WORK ORDER>
Restate the records word for word. Include no pictures.

(Source data)
□ □ □ □ □ □ □

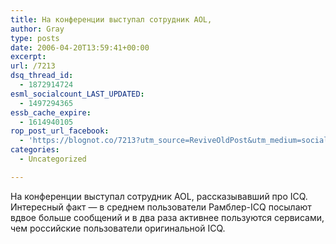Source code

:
 ```yaml
---
title: На конференции выступал сотрудник AOL,
author: Gray
type: posts
date: 2006-04-20T13:59:41+00:00
excerpt:
url: /7213
dsq_thread_id:
  - 1872914724
esml_socialcount_LAST_UPDATED:
  - 1497294365
essb_cache_expire:
  - 1614940105
rop_post_url_facebook:
  - 'https://blognot.co/7213?utm_source=ReviveOldPost&utm_medium=social&utm_campaign=ReviveOldPost'
categories:
  - Uncategorized

---
```








На конференции выступал сотрудник AOL, рассказывавший про ICQ. Интересный факт &#8212; в среднем пользователи Рамблер-ICQ посылают вдвое больше сообщений и в два раза активнее пользуются сервисами, чем российские пользователи оригинальной ICQ.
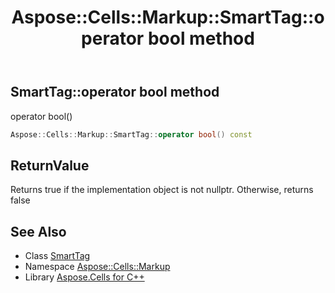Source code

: ﻿---
title: Aspose::Cells::Markup::SmartTag::operator bool method
linktitle: operator bool
second_title: Aspose.Cells for C++ API Reference
description: 'Aspose::Cells::Markup::SmartTag::operator bool method. operator bool() in C++.'
type: docs
weight: 400
url: /cpp/aspose.cells.markup/smarttag/operator_bool/
---
## SmartTag::operator bool method


operator bool()

```cpp
Aspose::Cells::Markup::SmartTag::operator bool() const
```


## ReturnValue

Returns true if the implementation object is not nullptr. Otherwise, returns false

## See Also

* Class [SmartTag](../)
* Namespace [Aspose::Cells::Markup](../../)
* Library [Aspose.Cells for C++](../../../)
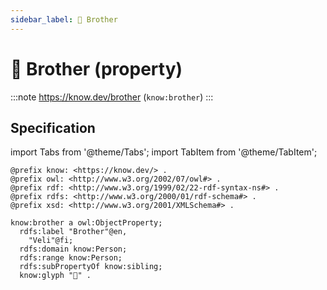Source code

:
 ```yaml
---
sidebar_label: 👦 Brother
---
```


# 👦 Brother (property)

:::note
https://know.dev/brother
(`know:brother`)
:::

## Specification

import Tabs from '@theme/Tabs';
import TabItem from '@theme/TabItem';

<Tabs>
<TabItem value="turtle" label="Turtle">

```turtle
@prefix know: <https://know.dev/> .
@prefix owl: <http://www.w3.org/2002/07/owl#> .
@prefix rdf: <http://www.w3.org/1999/02/22-rdf-syntax-ns#> .
@prefix rdfs: <http://www.w3.org/2000/01/rdf-schema#> .
@prefix xsd: <http://www.w3.org/2001/XMLSchema#> .

know:brother a owl:ObjectProperty;
  rdfs:label "Brother"@en,
    "Veli"@fi;
  rdfs:domain know:Person;
  rdfs:range know:Person;
  rdfs:subPropertyOf know:sibling;
  know:glyph "👦" .

```

</TabItem>
</Tabs>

□ □ □ □ □ □ □

TASK ANSWER>
Source code

:
 ```yaml
---
title: На конференции выступал сотрудник AOL,
author: Gray
type: posts
date: 2006-04-20T13:59:41+00:00
excerpt:
url: /7213
dsq_thread_id:
  - 1872914724
esml_socialcount_LAST_UPDATED:
  - 1497294365
essb_cache_expire:
  - 1614940105
rop_post_url_facebook:
  - 'https://blognot.co/7213?utm_source=ReviveOldPost&utm_medium=social&utm_campaign=ReviveOldPost'
categories:
  - Uncategorized

---
```








На конференции выступал сотрудник AOL, рассказывавший про ICQ. Интересный факт &#8212; в среднем пользователи Рамблер-ICQ посылают вдвое больше сообщений и в два раза активнее пользуются сервисами, чем российские пользователи оригинальной ICQ.
Source code

: ﻿---
title: Aspose::Cells::Markup::SmartTag::operator bool method
linktitle: operator bool
second_title: Aspose.Cells for C++ API Reference
description: 'Aspose::Cells::Markup::SmartTag::operator bool method. operator bool() in C++.'
type: docs
weight: 400
url: /cpp/aspose.cells.markup/smarttag/operator_bool/
---
## SmartTag::operator bool method


operator bool()

```cpp
Aspose::Cells::Markup::SmartTag::operator bool() const
```


## ReturnValue

Returns true if the implementation object is not nullptr. Otherwise, returns false

## See Also

* Class [SmartTag](../)
* Namespace [Aspose::Cells::Markup](../../)
* Library [Aspose.Cells for C++](../../../)
Source code

:
 ```yaml
---
sidebar_label: 👦 Brother
---
```


# 👦 Brother (property)

:::note
https://know.dev/brother
(`know:brother`)
:::

## Specification

import Tabs from '@theme/Tabs';
import TabItem from '@theme/TabItem';

<Tabs>
<TabItem value="turtle" label="Turtle">

```turtle
@prefix know: <https://know.dev/> .
@prefix owl: <http://www.w3.org/2002/07/owl#> .
@prefix rdf: <http://www.w3.org/1999/02/22-rdf-syntax-ns#> .
@prefix rdfs: <http://www.w3.org/2000/01/rdf-schema#> .
@prefix xsd: <http://www.w3.org/2001/XMLSchema#> .

know:brother a owl:ObjectProperty;
  rdfs:label "Brother"@en,
    "Veli"@fi;
  rdfs:domain know:Person;
  rdfs:range know:Person;
  rdfs:subPropertyOf know:sibling;
  know:glyph "👦" .

```

</TabItem>
</Tabs>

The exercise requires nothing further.